Venom allergy, particularly induced by hymenopterans (bees, wasps, ants, and sawflies), causes high annual mortality, ranging from 0.03 to 0.45 per one million individuals22. Hymenoptera venom allergy is a severe condition characterised by anaphylactic reactions that can lead to death22. The anaphylactic reactions triggered by hymenopteran stings leading to life-threatening shock, typically occur within 15 min and require immediate administration of intramuscular epinephrine22. The diagnosis of this condition typically involves skin prick and intradermal tests, and/or measuring serum-specific IgE levels. While avoiding areas with high insect concentrations is the primary prevention method, it may not be feasible for certain professions like foresters or gardeners. Wasp venom immunotherapy (VIT) may offer a solution. VIT is a promising treatment for managing venom allergies by modifying the immune response to venom allergens. Previous studies have shown that VIT induces a shift in T helper cell responses from Th2 to Th1, marked by increased production of IL-2 and interferon-gamma23. Urbańska et al.24 measured serum concentrations of 30 cytokines in 61 patients affected with wasp venom hypersensitivity over 24 weeks to determine the long-term effects of VIT. While IL-2 and IFN-γ levels remained unchanged, there was a significant increase in IL-12 concentration, supporting its role in Th1 cell differentiation during VIT-induced desensitisation. Moreover, elevated levels of IL-9 and TGF-β suggest their involvement in generating regulatory T cells, potentially contributing to immune tolerance. Further research is needed to fully understand the mechanisms underlying VIT-induced desensitization.
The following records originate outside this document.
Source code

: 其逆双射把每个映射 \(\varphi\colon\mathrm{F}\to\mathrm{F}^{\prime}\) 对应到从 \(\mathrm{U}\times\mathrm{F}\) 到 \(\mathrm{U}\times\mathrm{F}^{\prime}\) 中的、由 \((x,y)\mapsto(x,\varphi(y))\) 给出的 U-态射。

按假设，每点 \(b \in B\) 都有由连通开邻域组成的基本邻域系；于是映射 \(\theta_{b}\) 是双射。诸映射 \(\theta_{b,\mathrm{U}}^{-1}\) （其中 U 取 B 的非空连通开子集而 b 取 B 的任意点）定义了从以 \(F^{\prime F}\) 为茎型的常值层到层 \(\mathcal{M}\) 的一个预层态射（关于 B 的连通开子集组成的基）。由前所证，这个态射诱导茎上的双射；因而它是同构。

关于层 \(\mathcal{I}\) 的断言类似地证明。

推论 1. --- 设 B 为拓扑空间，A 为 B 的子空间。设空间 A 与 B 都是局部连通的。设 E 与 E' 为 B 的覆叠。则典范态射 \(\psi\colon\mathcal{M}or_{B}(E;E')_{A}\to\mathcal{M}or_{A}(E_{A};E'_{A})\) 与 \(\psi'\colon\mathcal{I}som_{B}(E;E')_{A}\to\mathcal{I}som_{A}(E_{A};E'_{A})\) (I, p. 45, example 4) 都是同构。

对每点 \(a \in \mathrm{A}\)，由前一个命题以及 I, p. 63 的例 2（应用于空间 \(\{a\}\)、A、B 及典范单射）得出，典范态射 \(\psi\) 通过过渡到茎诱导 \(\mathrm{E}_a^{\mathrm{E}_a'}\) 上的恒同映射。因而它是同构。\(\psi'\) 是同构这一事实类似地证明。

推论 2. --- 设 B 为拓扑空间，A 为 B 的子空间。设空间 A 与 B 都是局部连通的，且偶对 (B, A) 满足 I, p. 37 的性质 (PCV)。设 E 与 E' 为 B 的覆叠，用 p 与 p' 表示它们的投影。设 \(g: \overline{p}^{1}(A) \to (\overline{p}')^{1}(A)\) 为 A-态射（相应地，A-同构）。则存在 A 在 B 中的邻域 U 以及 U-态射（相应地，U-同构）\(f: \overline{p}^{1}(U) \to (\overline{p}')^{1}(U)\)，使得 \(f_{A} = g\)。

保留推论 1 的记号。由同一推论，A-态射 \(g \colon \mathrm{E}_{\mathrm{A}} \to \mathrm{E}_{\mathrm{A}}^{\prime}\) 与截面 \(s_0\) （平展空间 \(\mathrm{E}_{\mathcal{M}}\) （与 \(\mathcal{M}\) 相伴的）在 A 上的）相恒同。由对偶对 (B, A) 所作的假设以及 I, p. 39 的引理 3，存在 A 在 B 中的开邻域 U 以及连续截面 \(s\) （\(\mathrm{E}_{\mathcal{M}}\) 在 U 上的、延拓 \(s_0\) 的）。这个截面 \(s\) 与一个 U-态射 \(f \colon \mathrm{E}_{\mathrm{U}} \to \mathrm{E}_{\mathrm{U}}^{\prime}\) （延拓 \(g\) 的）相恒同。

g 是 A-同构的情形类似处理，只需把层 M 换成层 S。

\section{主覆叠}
Overall, the remarkable findings reported in this Collection not only deepen our understanding of venoms and their pathophysiology but also address some serious gaps in venom research. These studies inspire further advancements in venom research contributing to different fields, including clinical medicine, pharmacology, and toxicology. This will lead to further interdisciplinary research in this arena to develop better diagnostic methods for envenomings and treatment strategies for tacking specific envenomation effects such as allergy and skeletal muscle damage. Moreover, this Collection demonstrates the wide opportunities for scientific research on venoms.